Modern portable consumer and industrial electronics provide increasing levels of functionality to support modern life including location-based information services. This is especially true for client devices such as navigation systems, cellular phones, portable digital assistants, and multifunction devices.
As users adopt mobile location-based service devices, new and old, users begin to take advantage of this new device space. There are many solutions to take advantage of this new device opportunity. One existing approach is to use location information to provide navigation services, such as a global positioning service (GPS) navigation system for a mobile device.
Navigation system and service providers are continually making improvement in the user's experience in order to be competitive. In navigation services, demand for better usability using recognition is increasingly important.
In location based application services, users are often not geographically oriented with their physical surroundings when they initiate a GPS-assisted navigation session and want to find and navigate-to a nearby point of interest or address.

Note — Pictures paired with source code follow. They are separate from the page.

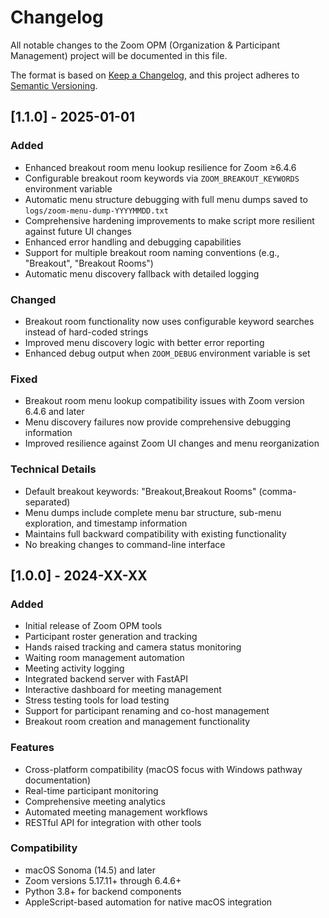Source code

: # Changelog

All notable changes to the Zoom OPM (Organization & Participant Management) project will be documented in this file.

The format is based on [Keep a Changelog](https://keepachangelog.com/en/1.0.0/),
and this project adheres to [Semantic Versioning](https://semver.org/spec/v2.0.0.html).

## [1.1.0] - 2025-01-01

### Added
- Enhanced breakout room menu lookup resilience for Zoom ≥6.4.6
- Configurable breakout room keywords via `ZOOM_BREAKOUT_KEYWORDS` environment variable
- Automatic menu structure debugging with full menu dumps saved to `logs/zoom-menu-dump-YYYYMMDD.txt`
- Comprehensive hardening improvements to make script more resilient against future UI changes
- Enhanced error handling and debugging capabilities
- Support for multiple breakout room naming conventions (e.g., "Breakout", "Breakout Rooms")
- Automatic menu discovery fallback with detailed logging

### Changed
- Breakout room functionality now uses configurable keyword searches instead of hard-coded strings
- Improved menu discovery logic with better error reporting
- Enhanced debug output when `ZOOM_DEBUG` environment variable is set

### Fixed
- Breakout room menu lookup compatibility issues with Zoom version 6.4.6 and later
- Menu discovery failures now provide comprehensive debugging information
- Improved resilience against Zoom UI changes and menu reorganization

### Technical Details
- Default breakout keywords: "Breakout,Breakout Rooms" (comma-separated)
- Menu dumps include complete menu bar structure, sub-menu exploration, and timestamp information
- Maintains full backward compatibility with existing functionality
- No breaking changes to command-line interface

## [1.0.0] - 2024-XX-XX

### Added
- Initial release of Zoom OPM tools
- Participant roster generation and tracking
- Hands raised tracking and camera status monitoring
- Waiting room management automation
- Meeting activity logging
- Integrated backend server with FastAPI
- Interactive dashboard for meeting management
- Stress testing tools for load testing
- Support for participant renaming and co-host management
- Breakout room creation and management functionality

### Features
- Cross-platform compatibility (macOS focus with Windows pathway documentation)
- Real-time participant monitoring
- Comprehensive meeting analytics
- Automated meeting management workflows
- RESTful API for integration with other tools

### Compatibility
- macOS Sonoma (14.5) and later
- Zoom versions 5.17.11+ through 6.4.6+
- Python 3.8+ for backend components
- AppleScript-based automation for native macOS integration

As a result, the information returned by an application service designed to assist in navigation is confusing and often unusable.
In response to consumer demand, navigation systems are providing ever-increasing amounts of information requiring these systems to improve usability, performance, and accuracy. This information includes map data, business data, local weather, and local driving conditions. The demand for more information and the need to provide user-friendly experience, low latency, and accuracy continue to challenge the providers of navigation systems.
Thus, a need remains for a navigation system to provide information with improvement in usability, performance, and accuracy. In view of the ever-increasing commercial competitive pressures, along with growing consumer expectations and the diminishing opportunities for meaningful product differentiation in the marketplace, it is increasingly critical that answers be found to these problems. Additionally, the need to reduce costs, improve efficiencies and performance, and meet competitive pressures adds an even greater urgency to the critical necessity for finding answers to these problems.
Solutions to these problems have been long sought but prior developments have not taught or suggested any solutions and, thus, solutions to these problems have long eluded those skilled in the art.